Nets of 3D shapes are the basic skeleton outline in two dimensions, which can be folded and glued together to obtain the 3D structure. Let’s understand the process of making 3D shapes using nets with the help of 2D shapes.

## Nets of 3D Shapes

Nets of 3D shapes are 2D shapes that can be folded to form 3D shapes or solids. A net can be defined as a pattern made when the surface of a three-dimensional figure is laid out flat showing each face of the figure. A solid may have different nets. A net can be viewed as a flattened-out three-dimensional solid. It is the basic skeleton outline in two dimensions, which can be folded and glued together to obtain the 3D structure.

Let’s understand the nets of the following 3D shapes.

- Cuboid
- Cube
- Cylinder
- Cone
- Prism
- Pyramid

## Net of a Cuboid

A cuboid has six faces. Each face of the cuboid is a rectangle. Therefore, when a cuboid is unfolded it will give $6$ rectangles. Thus to draw a net of a cuboid, we need to draw $6$ rectangles connected to each other in a particular sequence.

There are $54$ different nets of the cuboid. A few nets of the cuboid are shown below.

## Net of a Cube

A cube has six faces. Each face of the cube is a square. Therefore, when a cube is unfolded it will give $6$ squares. Thus to draw a net of a cube, we need to draw $6$ squares connected to each other in a particular sequence.

There are $11$ different nets of the cuboid. A few nets of the cuboid are shown below.

## Net of a Cylinder

A cylinder has three faces. Two of these faces are circular and one is rectangular. Therefore, when a cube is unfolded it will give $2$ circles and $1$ rectangle. Thus to draw a net of a cylinder, we need to draw $2$ circles and $1$ rectangle connected to each other in a particular sequence.

## Net of a Cone

A cone has two faces. One face is curved and the other one is flat. Therefore a net of cones has two parts – one is the circle which represents the flat part and the second one is the sector which represents the curved part. Thus to draw a net of a cone, we need to draw $2$ polygons one sector of a circle and another a full circle.

## Net of a Prism

A prism is a three-dimensional solid that has identical polygonal bases at both ends. The other faces are parallelograms or rectangles. The number of rectangular or parallelogram faces is equal to the number of sides of polygonal bases. A prism is named after its base such as a triangular prism, pentagonal prism, and hexagonal prism.

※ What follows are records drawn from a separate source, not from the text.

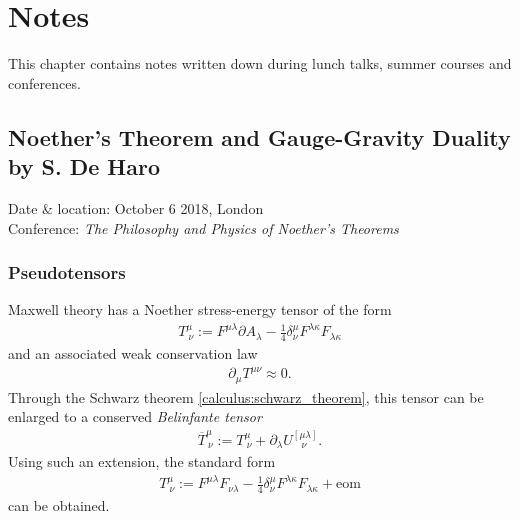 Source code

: \chapter{Notes}

    This chapter contains notes written down during lunch talks, summer courses and conferences.

\section{Noether's Theorem and Gauge-Gravity Duality by S. De Haro}

    Date \& location: October 6 2018, London\\
    Conference: \textit{The Philosophy and Physics of Noether's Theorems}

\subsection{Pseudotensors}

    Maxwell theory has a Noether stress-energy tensor of the form
    \begin{gather}
        T^\mu_{\ \nu} := F^{\mu\lambda}\partial A_\lambda - \frac{1}{4}\delta^\mu_\nu F^{\lambda\kappa}F_{\lambda\kappa}
    \end{gather}
    and an associated weak conservation law
    \begin{gather}
        \partial_\mu T^{\mu\nu}\approx 0.
    \end{gather}
    Through the Schwarz theorem \ref{calculus:schwarz_theorem}, this tensor can be enlarged to a conserved \textit{Belinfante tensor}
    \begin{gather}
        \overline{T}^\mu_{\ \nu} := T^\mu_{\ \nu} + \partial_\lambda U^{[\mu\lambda]}_{\ \ \ \ \nu}.
    \end{gather}
    Using such an extension, the standard form
    \begin{gather}
        T^\mu_{\ \nu} := F^{\mu\lambda}F_{\nu\lambda} - \frac{1}{4}\delta^\mu_\nu F^{\lambda\kappa}F_{\lambda\kappa} + \text{eom}
    \end{gather}
    can be obtained.

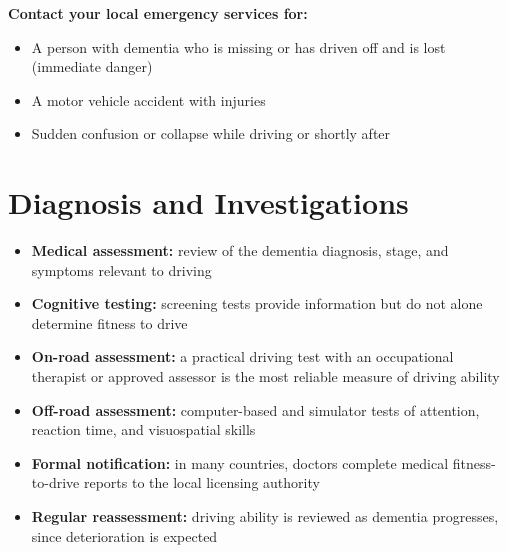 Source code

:\textbf{Contact your local emergency services for:}
\begin{itemize}
    \item A person with dementia who is missing or has driven off and is lost (immediate danger)
    \item A motor vehicle accident with injuries
    \item Sudden confusion or collapse while driving or shortly after
\end{itemize}

\section*{Diagnosis and Investigations}
\begin{itemize}
    \item \textbf{Medical assessment:} review of the dementia diagnosis, stage, and symptoms relevant to driving
    \item \textbf{Cognitive testing:} screening tests provide information but do not alone determine fitness to drive
    \item \textbf{On-road assessment:} a practical driving test with an occupational therapist or approved assessor is the most reliable measure of driving ability
    \item \textbf{Off-road assessment:} computer-based and simulator tests of attention, reaction time, and visuospatial skills
    \item \textbf{Formal notification:} in many countries, doctors complete medical fitness-to-drive reports to the local licensing authority
    \item \textbf{Regular reassessment:} driving ability is reviewed as dementia progresses, since deterioration is expected
\end{itemize}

### Net of a Triangular Prism

A triangular prism has two triangular bases and three rectangular faces. Therefore, when a triangular prism is unfolded it will give $5$ polygons – $2$ triangles and $3$ rectangles. Thus to draw a net of a triangular prism, we need to draw these $5$ polygons connected to each other in a particular sequence.

### Net of a Pentagonal Prism

A pentagonal prism has two pentagonal bases and five rectangular faces. Therefore, when a pentagonal prism is unfolded it will give $7$ polygons – $2$ pentagons and $5$ rectangles. Thus to draw a net of a pentagonal prism, we need to draw these $7$ polygons connected to each other in a particular sequence.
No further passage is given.